DATA LISTING:

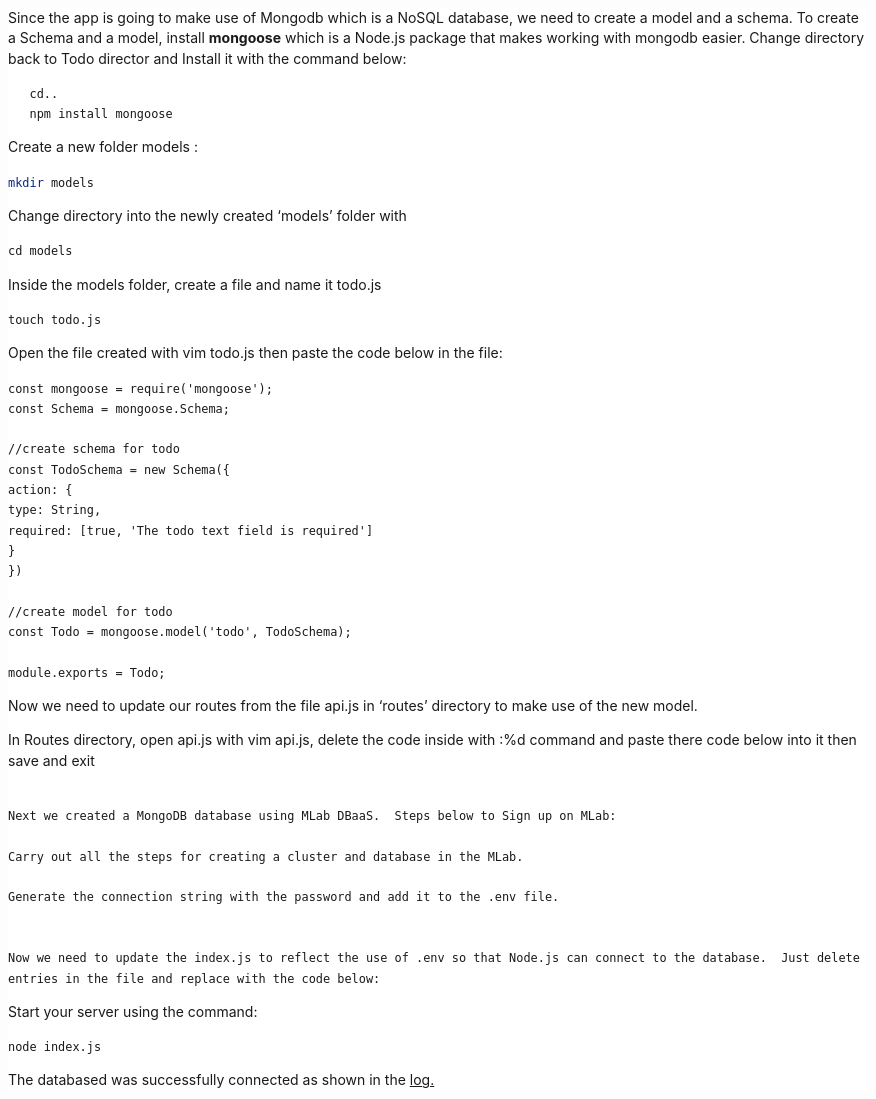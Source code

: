 Since the app is going to make use of Mongodb which is a NoSQL database, we need to create a model and a schema.
To create a Schema and a model, install **mongoose** which is a Node.js package that makes working with mongodb easier. 
Change directory back to Todo director and Install it with the command below:
```bash
   cd..
   npm install mongoose
```
Create a new folder models :
```bash
mkdir models
```
Change directory into the newly created ‘models’ folder with
```
cd models
```
Inside the models folder, create a file and name it todo.js
```
touch todo.js
```
Open the file created with vim todo.js then paste the code below in the file:
```
const mongoose = require('mongoose');
const Schema = mongoose.Schema;

//create schema for todo
const TodoSchema = new Schema({
action: {
type: String,
required: [true, 'The todo text field is required']
}
})

//create model for todo
const Todo = mongoose.model('todo', TodoSchema);

module.exports = Todo;
```

Now we need to update our routes from the file api.js in ‘routes’ directory to make use of the new model.

In Routes directory, open api.js with vim api.js, delete the code inside with :%d command and paste there code below into it then save and exit

```

Next we created a MongoDB database using MLab DBaaS.  Steps below to Sign up on MLab:

Carry out all the steps for creating a cluster and database in the MLab.

Generate the connection string with the password and add it to the .env file.


Now we need to update the index.js to reflect the use of .env so that Node.js can connect to the database.  Just delete entries in the file and replace with the code below:
```
Start your server using the command:
```
node index.js
```
The databased was successfully connected as shown in the [log.](https://user-images.githubusercontent.com/61512079/173161350-8169a4b3-d5a9-4068-82fb-d24a671d3faf.PNG)
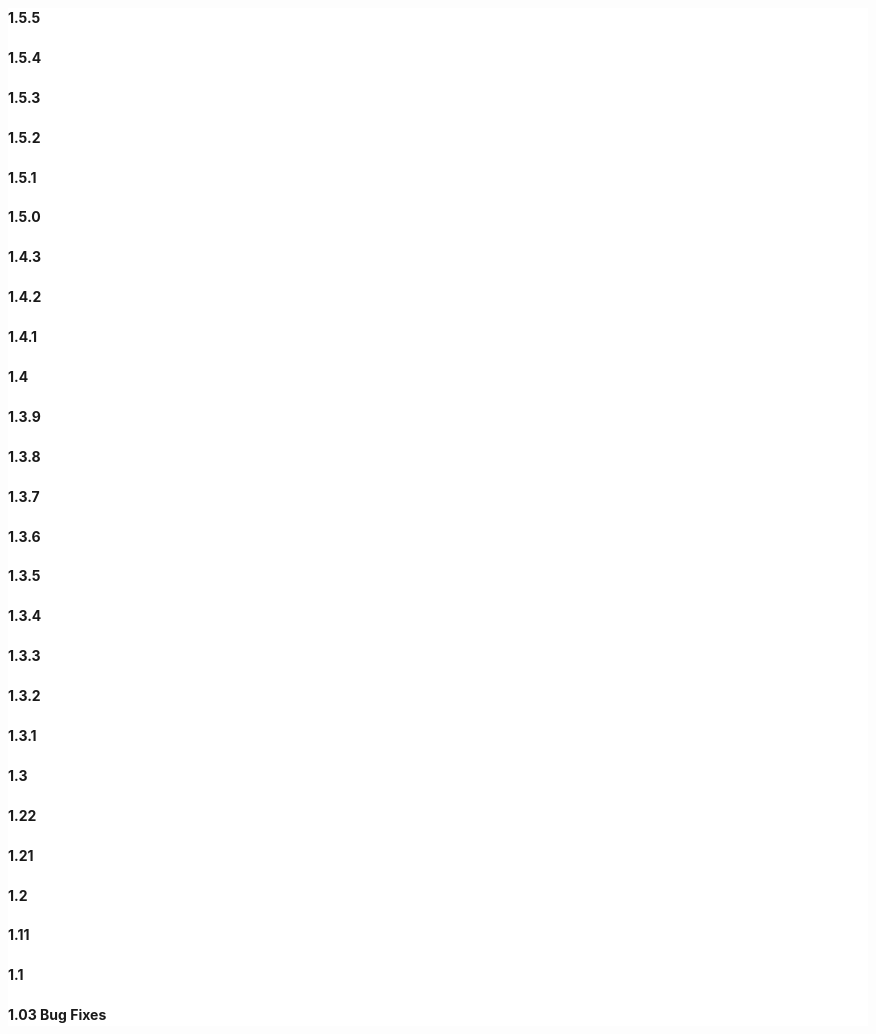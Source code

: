 #### 1.5.5

#### 1.5.4

#### 1.5.3

#### 1.5.2

#### 1.5.1

#### 1.5.0

#### 1.4.3

#### 1.4.2

#### 1.4.1

#### 1.4

#### 1.3.9

#### 1.3.8

#### 1.3.7

#### 1.3.6

#### 1.3.5

#### 1.3.4

#### 1.3.3

#### 1.3.2

#### 1.3.1

#### 1.3

#### 1.22

#### 1.21

#### 1.2

#### 1.11

#### 1.1

#### 1.03 Bug Fixes
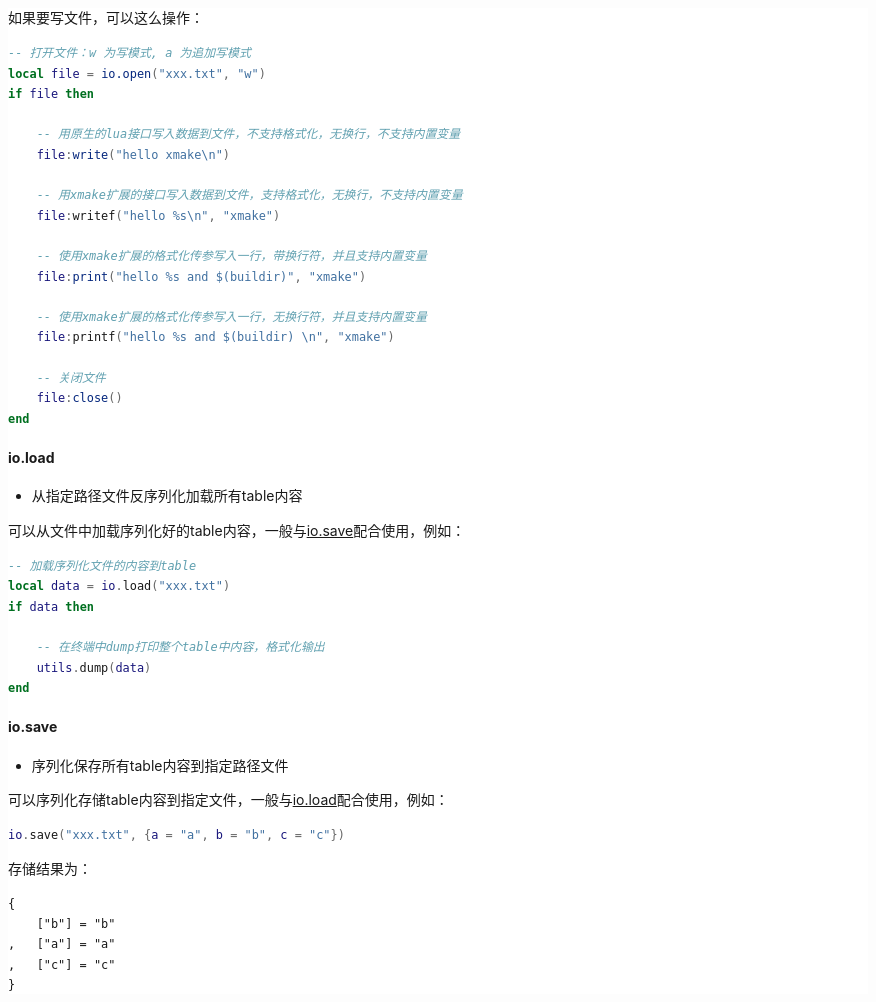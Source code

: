 如果要写文件，可以这么操作：

```lua
-- 打开文件：w 为写模式, a 为追加写模式
local file = io.open("xxx.txt", "w")
if file then

    -- 用原生的lua接口写入数据到文件，不支持格式化，无换行，不支持内置变量
    file:write("hello xmake\n")

    -- 用xmake扩展的接口写入数据到文件，支持格式化，无换行，不支持内置变量
    file:writef("hello %s\n", "xmake")

    -- 使用xmake扩展的格式化传参写入一行，带换行符，并且支持内置变量
    file:print("hello %s and $(buildir)", "xmake")

    -- 使用xmake扩展的格式化传参写入一行，无换行符，并且支持内置变量
    file:printf("hello %s and $(buildir) \n", "xmake")

    -- 关闭文件
    file:close()
end
```

#### io.load

-  从指定路径文件反序列化加载所有table内容

可以从文件中加载序列化好的table内容，一般与[io.save](#iosave)配合使用，例如：

```lua
-- 加载序列化文件的内容到table
local data = io.load("xxx.txt")
if data then

    -- 在终端中dump打印整个table中内容，格式化输出
    utils.dump(data)
end
```

#### io.save

- 序列化保存所有table内容到指定路径文件

可以序列化存储table内容到指定文件，一般与[io.load](#ioload)配合使用，例如：

```lua
io.save("xxx.txt", {a = "a", b = "b", c = "c"})
```

存储结果为：

```
{
    ["b"] = "b"
,   ["a"] = "a"
,   ["c"] = "c"
}
```

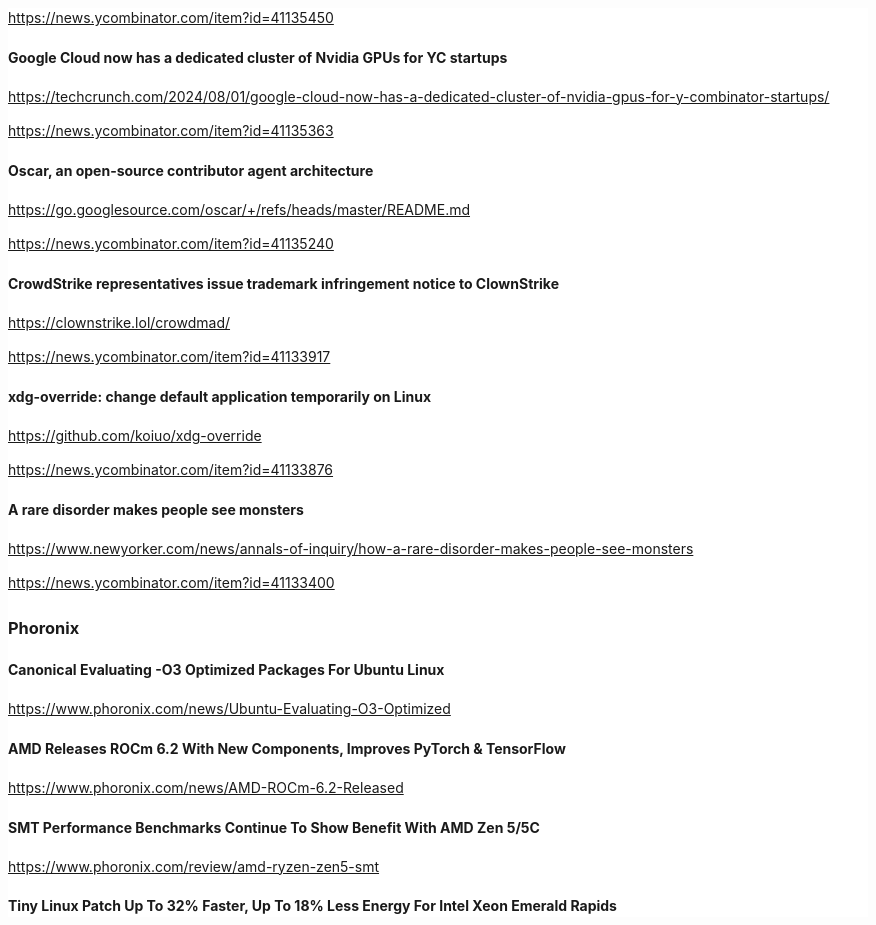 <span style="color: black!50"><https://news.ycombinator.com/item?id=41135450></span>

#### Google Cloud now has a dedicated cluster of Nvidia GPUs for YC startups

<span style="color: blue!80!green"><https://techcrunch.com/2024/08/01/google-cloud-now-has-a-dedicated-cluster-of-nvidia-gpus-for-y-combinator-startups/></span>

<span style="color: black!50"><https://news.ycombinator.com/item?id=41135363></span>

#### Oscar, an open-source contributor agent architecture

<span style="color: blue!80!green"><https://go.googlesource.com/oscar/+/refs/heads/master/README.md></span>

<span style="color: black!50"><https://news.ycombinator.com/item?id=41135240></span>

#### CrowdStrike representatives issue trademark infringement notice to ClownStrike

<span style="color: blue!80!green"><https://clownstrike.lol/crowdmad/></span>

<span style="color: black!50"><https://news.ycombinator.com/item?id=41133917></span>

#### xdg-override: change default application temporarily on Linux

<span style="color: blue!80!green"><https://github.com/koiuo/xdg-override></span>

<span style="color: black!50"><https://news.ycombinator.com/item?id=41133876></span>

#### A rare disorder makes people see monsters

<span style="color: blue!80!green"><https://www.newyorker.com/news/annals-of-inquiry/how-a-rare-disorder-makes-people-see-monsters></span>

<span style="color: black!50"><https://news.ycombinator.com/item?id=41133400></span>

### Phoronix

#### Canonical Evaluating -O3 Optimized Packages For Ubuntu Linux

<span style="color: blue!80!green"><https://www.phoronix.com/news/Ubuntu-Evaluating-O3-Optimized></span>

#### AMD Releases ROCm 6.2 With New Components, Improves PyTorch & TensorFlow

<span style="color: blue!80!green"><https://www.phoronix.com/news/AMD-ROCm-6.2-Released></span>

#### SMT Performance Benchmarks Continue To Show Benefit With AMD Zen 5/5C

<span style="color: blue!80!green"><https://www.phoronix.com/review/amd-ryzen-zen5-smt></span>

#### Tiny Linux Patch Up To 32% Faster, Up To 18% Less Energy For Intel Xeon Emerald Rapids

WHAT TO DO: For the listing above, identify each line bearing "that".

SOLVED PROBLEM:
To create a Schema and a model, install **mongoose** which is a Node.js package that makes working with mongodb easier. 
Now we need to update the index.js to reflect the use of .env so that Node.js can connect to the database.  Just delete entries in the file and replace with the code below:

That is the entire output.